The interview between the two characters unraveled many layers of both of them. Laurel said her dad abused her for years, but it was really her sister, Leah (Joanna Going), who suffered the years of abuse. To get to the truth, Benson had to acknowledge some repressed emotions about her own father and his role, or lack thereof, in her life. Benson was a product of rape, she never knew her father.

"We were wrecked…Actually I was wrecked for about three more days. It was hard for me to switch gears into the next episode," Hargitay admitted to E! News. "I wasn't quite present—definitely not the first day, you know what I mean? My body, my mind and my soul didn't have time to recuperate from it."

In the episode, Benson acknowledges her own feelings of hatred to her father, feelings that have been driving her subconsciously.

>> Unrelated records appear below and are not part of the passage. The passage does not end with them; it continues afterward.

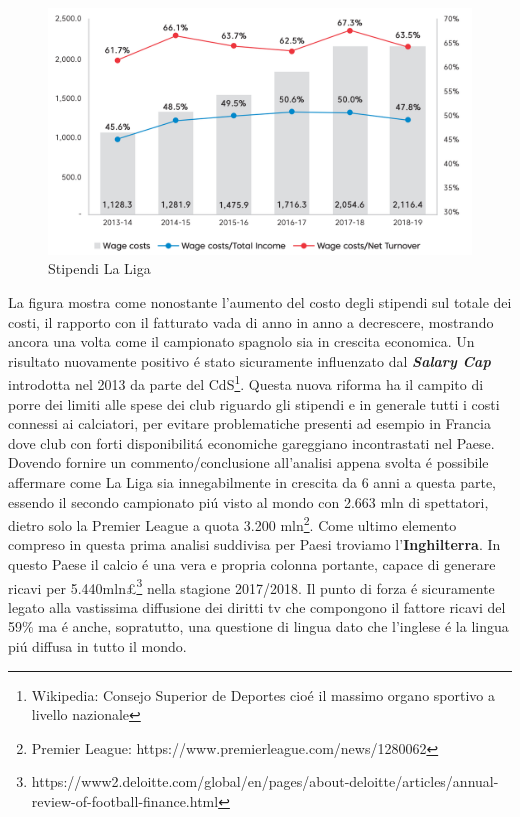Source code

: \documentclass[
    corpo=12pt,
    oneside,
    evenboxes,
    tipotesi=triennale,
    stile=classica,
    oldstyle,
    autoretitolo,
    greek,
]{toptesi}
\begin{document}
\begin{interlinea}{1.5}
\begin{figure}
    \includegraphics[scale=.5]{img/wage_spain.png}
    \caption{Stipendi La Liga}
    \label{wage_spain}
\end{figure}
La figura mostra come nonostante l'aumento del costo degli stipendi sul totale dei costi, il rapporto con il fatturato vada di anno in anno
a decrescere, mostrando ancora una volta come il campionato spagnolo sia in crescita economica. Un risultato nuovamente positivo \'e stato
sicuramente influenzato dal \emph{\textbf{Salary Cap}} introdotta nel 2013 da parte del CdS\footnote{Wikipedia: Consejo Superior de Deportes cio\'e il massimo organo sportivo a livello nazionale}.
Questa nuova riforma ha il campito di porre dei limiti alle spese dei club riguardo gli stipendi e in generale tutti i costi connessi ai calciatori,
per evitare problematiche presenti ad esempio in Francia dove club con forti disponibilit\'a economiche gareggiano incontrastati nel Paese.\newline
Dovendo fornire un commento/conclusione all'analisi appena svolta \'e possibile affermare come La Liga sia innegabilmente in crescita da 6 
anni a questa parte, essendo il secondo campionato pi\'u visto al mondo con 2.663 mln di spettatori, dietro solo la Premier League a quota 
3.200 mln\footnote{Premier League: https://www.premierleague.com/news/1280062}.\newline
Come ultimo elemento compreso in questa prima analisi suddivisa per Paesi troviamo l'\textbf{Inghilterra}. In questo Paese il calcio 
\'e una vera e propria colonna portante, capace di generare ricavi per 5.440mln£\footnote{https://www2.deloitte.com/global/en/pages/about-deloitte/articles/annual-review-of-football-finance.html}
nella stagione 2017/2018. Il punto di forza \'e sicuramente legato alla vastissima diffusione dei diritti tv che compongono il fattore ricavi
del 59\% ma \'e anche, sopratutto, una questione di lingua dato che l'inglese \'e la lingua pi\'u diffusa in tutto il mondo.\newline

\end{interlinea}
\end{document}
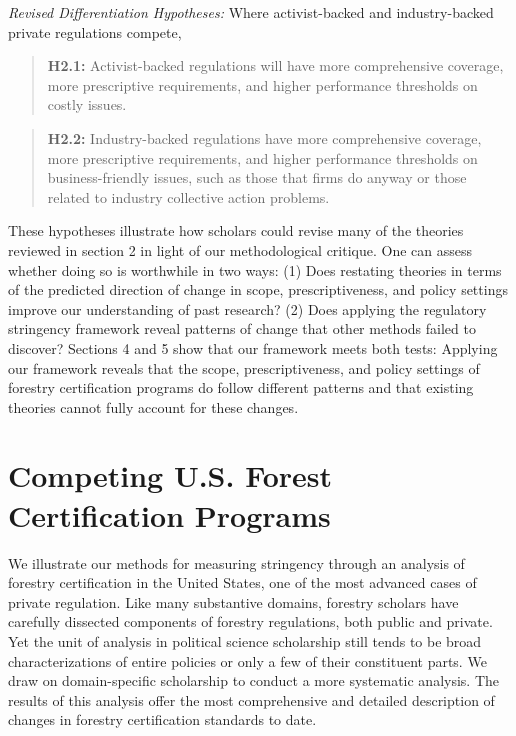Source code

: \documentclass[
      12pt,
            Review ]{article}
\begin{document}
\emph{Revised Differentiation Hypotheses:} Where activist-backed and industry-backed private regulations compete,

\begin{quote}
\textbf{H2.1:} Activist-backed regulations will have more comprehensive coverage, more prescriptive requirements, and higher performance thresholds on costly issues.
\end{quote}

\begin{quote}
\textbf{H2.2:} Industry-backed regulations have more comprehensive coverage, more prescriptive requirements, and higher performance thresholds on business-friendly issues, such as those that firms do anyway or those related to industry collective action problems.
\end{quote}

These hypotheses illustrate how scholars could revise many of the theories reviewed in section 2 in light of our methodological critique. One can assess whether doing so is worthwhile in two ways: (1) Does restating theories in terms of the predicted direction of change in scope, prescriptiveness, and policy settings improve our understanding of past research? (2) Does applying the regulatory stringency framework reveal patterns of change that other methods failed to discover? Sections 4 and 5 show that our framework meets both tests: Applying our framework reveals that the scope, prescriptiveness, and policy settings of forestry certification programs do follow different patterns and that existing theories cannot fully account for these changes.

\hypertarget{competing-u.s.-forest-certification-programs}{%
\section{Competing U.S. Forest Certification Programs}\label{competing-u.s.-forest-certification-programs}}

We illustrate our methods for measuring stringency through an analysis of forestry certification in the United States, one of the most advanced cases of private regulation. Like many substantive domains, forestry scholars have carefully dissected components of forestry regulations, both public and private. Yet the unit of analysis in political science scholarship still tends to be broad characterizations of entire policies or only a few of their constituent parts. We draw on domain-specific scholarship to conduct a more systematic analysis. The results of this analysis offer the most comprehensive and detailed description of changes in forestry certification standards to date.
\end{document}
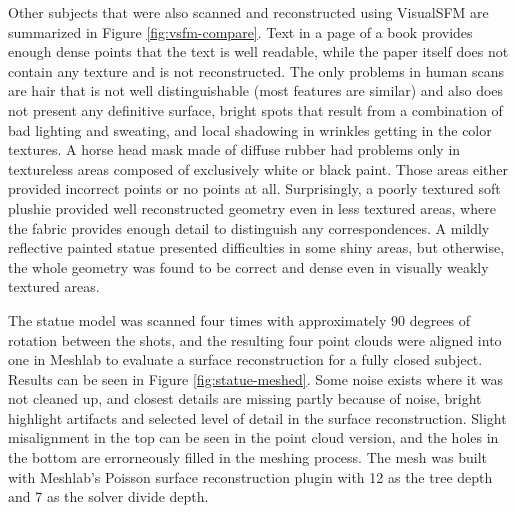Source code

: 
Other subjects that were also scanned and reconstructed using VisualSFM are summarized in Figure \ref{fig:vsfm-compare}.
Text in a page of a book provides enough dense points that the text is well readable, while the paper itself does not contain any texture and is not reconstructed.
The only problems in human scans are hair that is not well distinguishable (most features are similar) and also does not present any definitive surface, bright spots that result from a combination of bad lighting and sweating, and local shadowing in wrinkles getting in the color textures.
A horse head mask made of diffuse rubber had problems only in textureless areas composed of exclusively white or black paint.
Those areas either provided incorrect points or no points at all.
Surprisingly, a poorly textured soft plushie provided well reconstructed geometry even in less textured areas, where the fabric provides enough detail to distinguish any correspondences.
A mildly reflective painted statue presented difficulties in some shiny areas, but otherwise, the whole geometry was found to be correct and dense even in visually weakly textured areas.


The statue model was scanned four times with approximately 90 degrees of rotation between the shots, and the resulting four point clouds were aligned into one in Meshlab to evaluate a surface reconstruction for a fully closed subject.
Results can be seen in Figure \ref{fig:statue-meshed}.
Some noise exists where it was not cleaned up, and closest details are missing partly because of noise, bright highlight artifacts and selected level of detail in the surface reconstruction.
Slight misalignment in the top can be seen in the point cloud version, and the holes in the bottom are errorneously filled in the meshing process.
The mesh was built with Meshlab's Poisson surface reconstruction plugin with 12 as the tree depth and 7 as the solver divide depth.

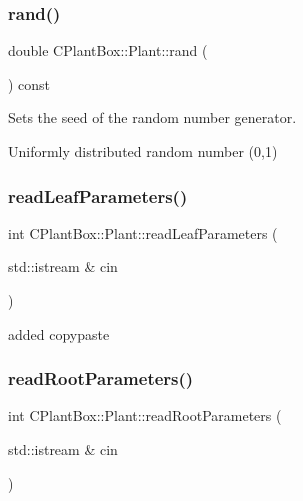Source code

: \subsubsection{\texorpdfstring{rand()}{rand()}}
{\footnotesize\ttfamily double C\+Plant\+Box\+::\+Plant\+::rand (\begin{DoxyParamCaption}{ }\end{DoxyParamCaption}) const\hspace{0.3cm}{\ttfamily [inline]}}



Sets the seed of the random number generator. 

Uniformly distributed random number (0,1) \mbox{\label{classCPlantBox_1_1Plant_a013fc03e731d77cce6b4e96bd31a428d}} 
\subsubsection{\texorpdfstring{read\+Leaf\+Parameters()}{readLeafParameters()}}
{\footnotesize\ttfamily int C\+Plant\+Box\+::\+Plant\+::read\+Leaf\+Parameters (\begin{DoxyParamCaption}\item[{std\+::istream \&}]{cin }\end{DoxyParamCaption})}

added copypaste \mbox{\label{classCPlantBox_1_1Plant_a41f9274cd87aef972373c96be1c92ad3}} 
\subsubsection{\texorpdfstring{read\+Root\+Parameters()}{readRootParameters()}}
{\footnotesize\ttfamily int C\+Plant\+Box\+::\+Plant\+::read\+Root\+Parameters (\begin{DoxyParamCaption}\item[{std\+::istream \&}]{cin }\end{DoxyParamCaption})}



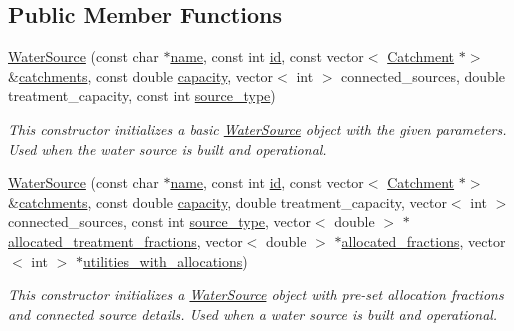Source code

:\subsection*{Public Member Functions}
\begin{DoxyCompactItemize}
\item 
\mbox{\hyperlink{classWaterSource_a27b9d29d6cbb36d128f740f7ca00f500}{Water\+Source}} (const char $\ast$\mbox{\hyperlink{classWaterSource_a846ea74c5b453d014f594d41fee8c765}{name}}, const int \mbox{\hyperlink{classWaterSource_a6eafe5dfefd317877d1244e8a7c6e742}{id}}, const vector$<$ \mbox{\hyperlink{classCatchment}{Catchment}} $\ast$$>$ \&\mbox{\hyperlink{classWaterSource_a8c18c34f23f8a06685c1d12f462ed830}{catchments}}, const double \mbox{\hyperlink{classWaterSource_a2ec257b415b248214a8bce7fc5267723}{capacity}}, vector$<$ int $>$ connected\+\_\+sources, double treatment\+\_\+capacity, const int \mbox{\hyperlink{classWaterSource_afdd12c29fc74ea21dff1f1be9b8c2b7b}{source\+\_\+type}})
\begin{DoxyCompactList}\small\item\em This constructor initializes a basic {\ttfamily \mbox{\hyperlink{classWaterSource}{Water\+Source}}} object with the given parameters. Used when the water source is built and operational. \end{DoxyCompactList}\item 
\mbox{\hyperlink{classWaterSource_a7723d343a0b8edff36018ca7acf09f62}{Water\+Source}} (const char $\ast$\mbox{\hyperlink{classWaterSource_a846ea74c5b453d014f594d41fee8c765}{name}}, const int \mbox{\hyperlink{classWaterSource_a6eafe5dfefd317877d1244e8a7c6e742}{id}}, const vector$<$ \mbox{\hyperlink{classCatchment}{Catchment}} $\ast$$>$ \&\mbox{\hyperlink{classWaterSource_a8c18c34f23f8a06685c1d12f462ed830}{catchments}}, const double \mbox{\hyperlink{classWaterSource_a2ec257b415b248214a8bce7fc5267723}{capacity}}, double treatment\+\_\+capacity, vector$<$ int $>$ connected\+\_\+sources, const int \mbox{\hyperlink{classWaterSource_afdd12c29fc74ea21dff1f1be9b8c2b7b}{source\+\_\+type}}, vector$<$ double $>$ $\ast$\mbox{\hyperlink{classWaterSource_aa73fe10cfc6579b2fb79529e1dde5140}{allocated\+\_\+treatment\+\_\+fractions}}, vector$<$ double $>$ $\ast$\mbox{\hyperlink{classWaterSource_a2f6655a80c4847fe039987255d9d998c}{allocated\+\_\+fractions}}, vector$<$ int $>$ $\ast$\mbox{\hyperlink{classWaterSource_ac345583fc2d0f7e1db31ee40244d7ace}{utilities\+\_\+with\+\_\+allocations}})
\begin{DoxyCompactList}\small\item\em This constructor initializes a {\ttfamily \mbox{\hyperlink{classWaterSource}{Water\+Source}}} object with pre-\/set allocation fractions and connected source details. Used when a water source is built and operational. \end{DoxyCompactList}\item 

\end{DoxyCompactItemize}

"I think in some way it dredged up all this old pain, and in some ways it was utterly healing and cathartic to even address it, to even bring it from the unconscious to the conscious, right? She spent so much of her time fleeing, sort of pushing that stuff down, rising above, focusing outward, focusing on victims, focusing on her child," Hargitay said. "She spent so much time proving to everybody that she's OK and she can handle the things that happened to her, but in this way, one of the things at the end is she's so broken and so victorious. Because despite these pains, despite what she's been through, she's still victorious…she's even succeeded in this painful job, she's still in the middle of fighting for her child, she's still doing it…She keeps showing herself how strong she…she's brave enough to go inward."

But at the end of the day, she said, "It was rough."

"I've trained myself now. My job is to do the deep dive, tell these stories and do the next one. It's the nature of the beast of certainly this kind of television, this kind of storytelling," she said, and then conceded: "This one was a deeper dive."

In early ratings, NBC said the episode notched a 1.5 in the 18-49 demographic, a season high for the long-running series, and 7.1 million viewers overall.

The episode was largely well-received by fans, despite issues many had with the Twitter term for the airing, #BensonsSecret.

No, the producers did not forget the circumstances about Benson's parentage, but the hashtag was seemingly referring to the depths in which Benson went to and the feelings she uncovered about her father, upbringing, and abuse inflicted by William Lewis (Pablo Schreiber). It wasn't so much a secret, but previously unacknowledged truths.

Law & Order: SVU airs Wednesdays, 9 p.m. on NBC.